■ **Description of the task**: Reproduce, character for character, the entries from their opening line through the line with "Cron (crontab)| In".

Input Block Start

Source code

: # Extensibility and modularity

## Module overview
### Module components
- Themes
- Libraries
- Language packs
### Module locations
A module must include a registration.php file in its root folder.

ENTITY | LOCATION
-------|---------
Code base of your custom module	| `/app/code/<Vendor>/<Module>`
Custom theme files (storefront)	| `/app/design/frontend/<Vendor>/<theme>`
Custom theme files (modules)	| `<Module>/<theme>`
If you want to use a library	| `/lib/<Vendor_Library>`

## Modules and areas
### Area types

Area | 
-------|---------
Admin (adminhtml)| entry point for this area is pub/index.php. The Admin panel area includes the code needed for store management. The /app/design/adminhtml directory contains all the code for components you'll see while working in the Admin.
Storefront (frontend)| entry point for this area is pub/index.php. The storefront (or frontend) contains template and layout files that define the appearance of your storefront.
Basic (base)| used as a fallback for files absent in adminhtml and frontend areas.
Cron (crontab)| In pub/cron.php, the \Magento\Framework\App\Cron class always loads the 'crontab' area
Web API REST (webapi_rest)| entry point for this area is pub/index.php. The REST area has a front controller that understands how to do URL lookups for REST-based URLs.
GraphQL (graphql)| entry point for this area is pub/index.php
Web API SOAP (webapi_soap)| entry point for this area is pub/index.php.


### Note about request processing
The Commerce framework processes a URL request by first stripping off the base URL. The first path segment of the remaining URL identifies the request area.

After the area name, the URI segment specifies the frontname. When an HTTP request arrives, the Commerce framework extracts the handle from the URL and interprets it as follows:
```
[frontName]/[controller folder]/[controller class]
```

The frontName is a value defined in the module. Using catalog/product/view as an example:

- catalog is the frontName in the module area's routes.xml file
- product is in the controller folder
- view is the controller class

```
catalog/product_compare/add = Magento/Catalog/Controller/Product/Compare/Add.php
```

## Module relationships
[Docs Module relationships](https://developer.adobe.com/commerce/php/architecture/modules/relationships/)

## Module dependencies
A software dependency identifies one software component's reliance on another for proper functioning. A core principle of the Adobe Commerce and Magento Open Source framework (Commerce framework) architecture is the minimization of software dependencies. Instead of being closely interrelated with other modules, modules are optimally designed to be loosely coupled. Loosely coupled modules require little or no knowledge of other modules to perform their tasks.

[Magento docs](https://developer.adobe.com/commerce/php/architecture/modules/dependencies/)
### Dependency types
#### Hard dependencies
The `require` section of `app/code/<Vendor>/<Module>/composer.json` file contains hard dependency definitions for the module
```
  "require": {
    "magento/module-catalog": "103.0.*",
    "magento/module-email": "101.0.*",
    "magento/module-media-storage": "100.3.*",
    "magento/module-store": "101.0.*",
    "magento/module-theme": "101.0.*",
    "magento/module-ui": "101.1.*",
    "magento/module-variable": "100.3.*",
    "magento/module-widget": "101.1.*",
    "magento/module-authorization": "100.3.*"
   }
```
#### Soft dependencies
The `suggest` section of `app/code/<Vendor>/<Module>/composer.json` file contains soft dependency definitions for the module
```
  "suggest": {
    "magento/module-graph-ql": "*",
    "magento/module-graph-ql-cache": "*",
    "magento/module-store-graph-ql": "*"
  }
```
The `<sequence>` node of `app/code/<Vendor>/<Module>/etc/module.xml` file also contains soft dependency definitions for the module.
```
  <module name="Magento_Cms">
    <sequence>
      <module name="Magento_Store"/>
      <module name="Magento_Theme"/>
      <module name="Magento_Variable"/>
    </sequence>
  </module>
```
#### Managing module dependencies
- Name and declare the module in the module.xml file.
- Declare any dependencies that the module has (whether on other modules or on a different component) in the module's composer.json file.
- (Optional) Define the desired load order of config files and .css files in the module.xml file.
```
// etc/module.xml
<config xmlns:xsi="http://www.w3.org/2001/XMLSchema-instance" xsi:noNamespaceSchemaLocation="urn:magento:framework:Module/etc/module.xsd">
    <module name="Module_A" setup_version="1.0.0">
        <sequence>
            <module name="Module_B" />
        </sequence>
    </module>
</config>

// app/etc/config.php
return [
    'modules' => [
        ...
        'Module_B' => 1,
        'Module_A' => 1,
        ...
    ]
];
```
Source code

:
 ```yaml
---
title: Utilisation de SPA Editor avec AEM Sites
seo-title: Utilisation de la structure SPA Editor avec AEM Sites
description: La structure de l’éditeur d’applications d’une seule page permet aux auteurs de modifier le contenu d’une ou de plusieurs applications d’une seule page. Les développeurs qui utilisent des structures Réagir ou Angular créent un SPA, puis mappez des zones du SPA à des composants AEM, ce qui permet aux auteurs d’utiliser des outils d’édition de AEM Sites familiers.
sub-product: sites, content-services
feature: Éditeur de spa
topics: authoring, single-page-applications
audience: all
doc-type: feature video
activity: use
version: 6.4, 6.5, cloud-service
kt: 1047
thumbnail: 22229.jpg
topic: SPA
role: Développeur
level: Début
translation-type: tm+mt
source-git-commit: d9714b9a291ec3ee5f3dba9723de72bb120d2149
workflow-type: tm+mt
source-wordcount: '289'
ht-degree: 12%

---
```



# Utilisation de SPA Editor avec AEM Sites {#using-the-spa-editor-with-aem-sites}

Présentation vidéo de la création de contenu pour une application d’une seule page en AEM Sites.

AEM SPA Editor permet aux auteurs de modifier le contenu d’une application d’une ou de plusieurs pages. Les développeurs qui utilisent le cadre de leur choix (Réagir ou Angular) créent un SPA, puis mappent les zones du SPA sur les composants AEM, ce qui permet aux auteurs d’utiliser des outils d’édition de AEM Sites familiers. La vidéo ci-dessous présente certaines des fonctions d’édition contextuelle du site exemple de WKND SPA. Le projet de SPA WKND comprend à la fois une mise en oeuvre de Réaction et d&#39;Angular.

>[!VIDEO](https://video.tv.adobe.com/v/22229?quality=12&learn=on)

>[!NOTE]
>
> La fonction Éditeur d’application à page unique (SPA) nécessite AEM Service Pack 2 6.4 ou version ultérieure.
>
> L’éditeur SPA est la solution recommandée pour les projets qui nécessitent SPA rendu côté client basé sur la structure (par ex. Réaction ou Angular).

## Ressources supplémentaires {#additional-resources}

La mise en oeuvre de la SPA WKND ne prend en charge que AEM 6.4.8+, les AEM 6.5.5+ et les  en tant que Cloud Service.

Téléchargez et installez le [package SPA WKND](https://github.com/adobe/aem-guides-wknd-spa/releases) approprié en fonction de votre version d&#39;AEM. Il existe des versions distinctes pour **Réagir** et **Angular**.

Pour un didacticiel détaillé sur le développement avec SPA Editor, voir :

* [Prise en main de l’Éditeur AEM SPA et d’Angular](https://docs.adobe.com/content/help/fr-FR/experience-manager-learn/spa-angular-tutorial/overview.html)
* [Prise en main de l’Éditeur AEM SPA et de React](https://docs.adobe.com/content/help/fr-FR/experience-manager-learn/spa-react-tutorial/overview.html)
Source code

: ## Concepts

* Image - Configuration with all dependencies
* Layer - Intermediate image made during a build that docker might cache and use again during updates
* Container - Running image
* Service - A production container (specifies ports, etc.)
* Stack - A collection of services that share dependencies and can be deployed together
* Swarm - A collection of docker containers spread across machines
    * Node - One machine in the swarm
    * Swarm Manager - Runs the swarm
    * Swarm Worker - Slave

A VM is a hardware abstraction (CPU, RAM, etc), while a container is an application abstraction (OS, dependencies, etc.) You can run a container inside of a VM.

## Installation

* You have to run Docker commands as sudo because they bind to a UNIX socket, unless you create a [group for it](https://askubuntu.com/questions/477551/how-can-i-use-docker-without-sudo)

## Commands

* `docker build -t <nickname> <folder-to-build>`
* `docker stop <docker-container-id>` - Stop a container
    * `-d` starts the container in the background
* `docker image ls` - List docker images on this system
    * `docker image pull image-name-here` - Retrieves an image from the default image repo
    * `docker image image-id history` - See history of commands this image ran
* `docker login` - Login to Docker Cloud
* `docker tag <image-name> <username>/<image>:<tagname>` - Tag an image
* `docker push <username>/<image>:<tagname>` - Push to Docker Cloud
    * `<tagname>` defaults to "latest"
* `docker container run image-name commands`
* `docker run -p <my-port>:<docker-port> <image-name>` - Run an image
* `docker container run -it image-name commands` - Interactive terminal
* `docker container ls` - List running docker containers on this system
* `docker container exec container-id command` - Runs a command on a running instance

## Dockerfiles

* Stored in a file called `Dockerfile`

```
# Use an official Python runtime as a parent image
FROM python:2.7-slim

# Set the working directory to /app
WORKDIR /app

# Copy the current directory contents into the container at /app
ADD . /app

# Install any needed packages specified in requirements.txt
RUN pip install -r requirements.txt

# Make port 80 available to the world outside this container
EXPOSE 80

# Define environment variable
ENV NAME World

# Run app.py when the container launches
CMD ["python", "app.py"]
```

Input Block End

■ **Task answer**:
Source code

: # Extensibility and modularity

## Module overview
### Module components
- Themes
- Libraries
- Language packs
### Module locations
A module must include a registration.php file in its root folder.

ENTITY | LOCATION
-------|---------
Code base of your custom module	| `/app/code/<Vendor>/<Module>`
Custom theme files (storefront)	| `/app/design/frontend/<Vendor>/<theme>`
Custom theme files (modules)	| `<Module>/<theme>`
If you want to use a library	| `/lib/<Vendor_Library>`

## Modules and areas
### Area types

Area | 
-------|---------
Admin (adminhtml)| entry point for this area is pub/index.php. The Admin panel area includes the code needed for store management. The /app/design/adminhtml directory contains all the code for components you'll see while working in the Admin.
Storefront (frontend)| entry point for this area is pub/index.php. The storefront (or frontend) contains template and layout files that define the appearance of your storefront.
Basic (base)| used as a fallback for files absent in adminhtml and frontend areas.
Cron (crontab)| In pub/cron.php, the \Magento\Framework\App\Cron class always loads the 'crontab' area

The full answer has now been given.